A sea-urchin, a porcupine and a prickly pear walk into a bar.
The porcupine orders a round of drinks.
The barman looks at them suspiciously, then pulls a large wax Stetson from his duffel-bag. "I think I know what kind of drink you boys are after!"
"That's because I just gave your our order."
***
I wrote the above on Friday afternoon. It's now Monday morning, and I'm not really sure where I was going with it.
I'm pretty sure it was never meant to have a punchline. The prickly element was just a red herring.
The Prickly Element is also the title of an unreleased sci-fi film about a stubbly hedgehog (not to be confused with Humperdink the Asthmatic Hedgehog). It has terrible adolescent dialogue, unrealistic characters, and is as shallow as a Petri dish. It is thus much, much better than The Fifth Element.

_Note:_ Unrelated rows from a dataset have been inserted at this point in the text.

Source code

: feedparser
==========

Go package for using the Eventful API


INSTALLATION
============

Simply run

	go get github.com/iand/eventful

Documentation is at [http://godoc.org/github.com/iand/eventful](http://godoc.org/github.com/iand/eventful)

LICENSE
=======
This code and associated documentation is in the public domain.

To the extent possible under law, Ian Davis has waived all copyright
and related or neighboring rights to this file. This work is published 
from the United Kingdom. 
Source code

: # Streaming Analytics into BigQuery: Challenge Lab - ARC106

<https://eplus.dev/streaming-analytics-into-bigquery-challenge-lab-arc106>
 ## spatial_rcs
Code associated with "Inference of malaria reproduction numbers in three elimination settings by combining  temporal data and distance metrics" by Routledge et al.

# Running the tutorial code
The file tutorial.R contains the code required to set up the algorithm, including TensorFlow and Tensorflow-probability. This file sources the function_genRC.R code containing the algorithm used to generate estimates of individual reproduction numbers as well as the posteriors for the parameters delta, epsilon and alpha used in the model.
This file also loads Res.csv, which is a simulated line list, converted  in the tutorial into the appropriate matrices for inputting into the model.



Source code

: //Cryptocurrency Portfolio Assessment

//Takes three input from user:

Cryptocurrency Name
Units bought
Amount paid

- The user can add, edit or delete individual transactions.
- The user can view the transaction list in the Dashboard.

I'm good at writing the beginnings of jokes, but rubbish at punchlines. And that's really quite a big shortcoming. The punchline makes a joke a joke. Without a punchline, a joke is just the strange ramblings of a tedious fool.
I need to find someone who just does punchlines. He would have the same problem. Punchlines on their own don't constitute jokes. If you were to wander around shouting: "To get to the other side!" or "He had no body to go with!" or "A stick!", people would avoid you.
But with my powers of joke-beginnings, and their knowledge of joke-endings, we could combine into a glorious whole, like a pantomime-Jimmy Carr.